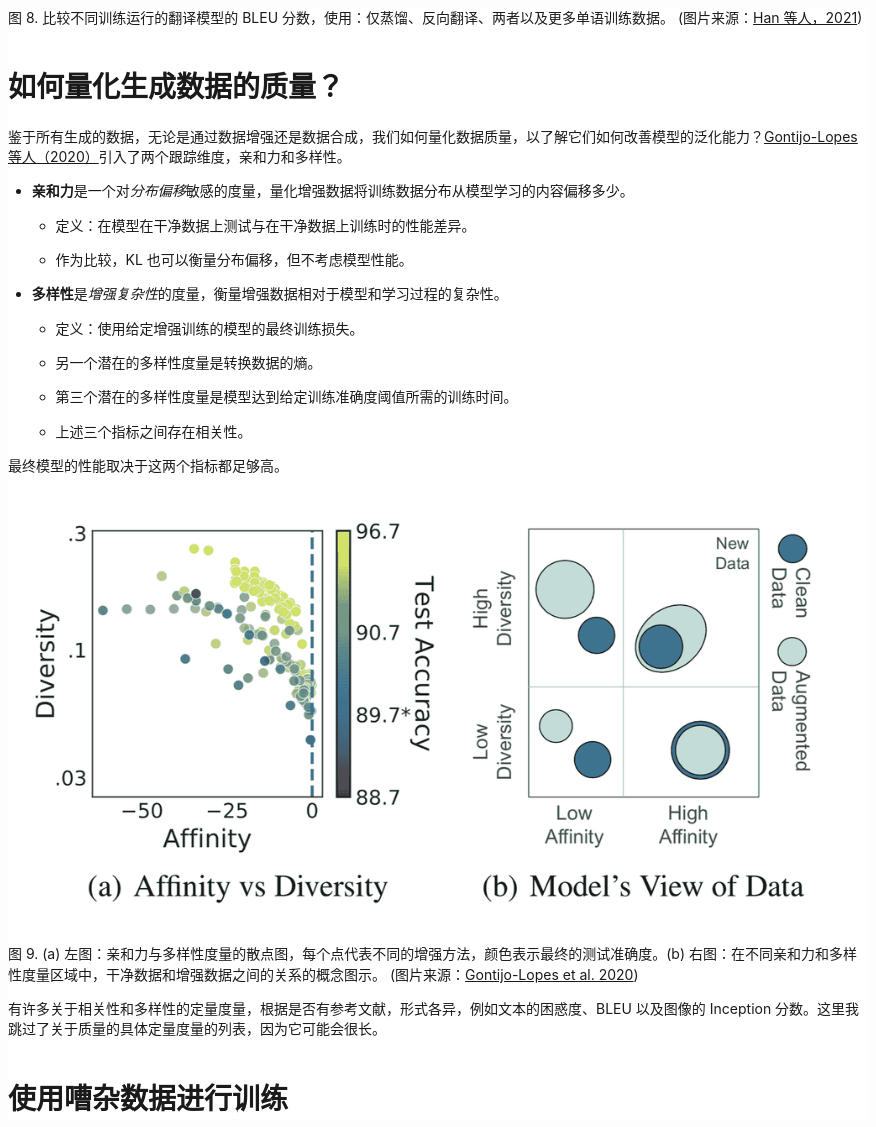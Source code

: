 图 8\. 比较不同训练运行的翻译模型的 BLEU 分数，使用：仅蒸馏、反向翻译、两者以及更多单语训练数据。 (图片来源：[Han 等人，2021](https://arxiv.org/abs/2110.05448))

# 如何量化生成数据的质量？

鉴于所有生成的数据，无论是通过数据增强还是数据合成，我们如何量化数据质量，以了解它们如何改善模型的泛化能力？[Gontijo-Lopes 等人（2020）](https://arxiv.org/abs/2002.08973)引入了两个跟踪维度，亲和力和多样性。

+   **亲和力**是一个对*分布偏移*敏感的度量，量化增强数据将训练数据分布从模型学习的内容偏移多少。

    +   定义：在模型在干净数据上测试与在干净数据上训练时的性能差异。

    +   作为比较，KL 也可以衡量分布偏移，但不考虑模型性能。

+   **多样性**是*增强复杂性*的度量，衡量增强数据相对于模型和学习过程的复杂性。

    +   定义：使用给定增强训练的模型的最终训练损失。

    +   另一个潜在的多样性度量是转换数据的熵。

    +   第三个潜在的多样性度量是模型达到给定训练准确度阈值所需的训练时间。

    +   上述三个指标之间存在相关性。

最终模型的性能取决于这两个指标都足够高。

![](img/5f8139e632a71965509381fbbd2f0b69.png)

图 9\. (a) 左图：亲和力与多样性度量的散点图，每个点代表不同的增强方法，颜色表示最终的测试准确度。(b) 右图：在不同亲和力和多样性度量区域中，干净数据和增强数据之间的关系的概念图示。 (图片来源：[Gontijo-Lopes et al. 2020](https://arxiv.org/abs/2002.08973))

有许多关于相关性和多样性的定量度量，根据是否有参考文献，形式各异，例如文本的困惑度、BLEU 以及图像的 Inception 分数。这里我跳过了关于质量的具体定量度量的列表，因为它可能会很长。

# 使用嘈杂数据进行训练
○ ○ ○ ○ ○ ○ ○
- _Description of the task_: Type out the data above once more, exactly, with no images included.

- _Response_:
Source code

: 图 8\. 比较不同训练运行的翻译模型的 BLEU 分数，使用：仅蒸馏、反向翻译、两者以及更多单语训练数据。 (图片来源：[Han 等人，2021](https://arxiv.org/abs/2110.05448))

# 如何量化生成数据的质量？

鉴于所有生成的数据，无论是通过数据增强还是数据合成，我们如何量化数据质量，以了解它们如何改善模型的泛化能力？[Gontijo-Lopes 等人（2020）](https://arxiv.org/abs/2002.08973)引入了两个跟踪维度，亲和力和多样性。

+   **亲和力**是一个对*分布偏移*敏感的度量，量化增强数据将训练数据分布从模型学习的内容偏移多少。

    +   定义：在模型在干净数据上测试与在干净数据上训练时的性能差异。

    +   作为比较，KL 也可以衡量分布偏移，但不考虑模型性能。

+   **多样性**是*增强复杂性*的度量，衡量增强数据相对于模型和学习过程的复杂性。

    +   定义：使用给定增强训练的模型的最终训练损失。

    +   另一个潜在的多样性度量是转换数据的熵。

    +   第三个潜在的多样性度量是模型达到给定训练准确度阈值所需的训练时间。

    +   上述三个指标之间存在相关性。

最终模型的性能取决于这两个指标都足够高。

![](img/5f8139e632a71965509381fbbd2f0b69.png)

图 9\. (a) 左图：亲和力与多样性度量的散点图，每个点代表不同的增强方法，颜色表示最终的测试准确度。(b) 右图：在不同亲和力和多样性度量区域中，干净数据和增强数据之间的关系的概念图示。 (图片来源：[Gontijo-Lopes et al. 2020](https://arxiv.org/abs/2002.08973))

有许多关于相关性和多样性的定量度量，根据是否有参考文献，形式各异，例如文本的困惑度、BLEU 以及图像的 Inception 分数。这里我跳过了关于质量的具体定量度量的列表，因为它可能会很长。

# 使用嘈杂数据进行训练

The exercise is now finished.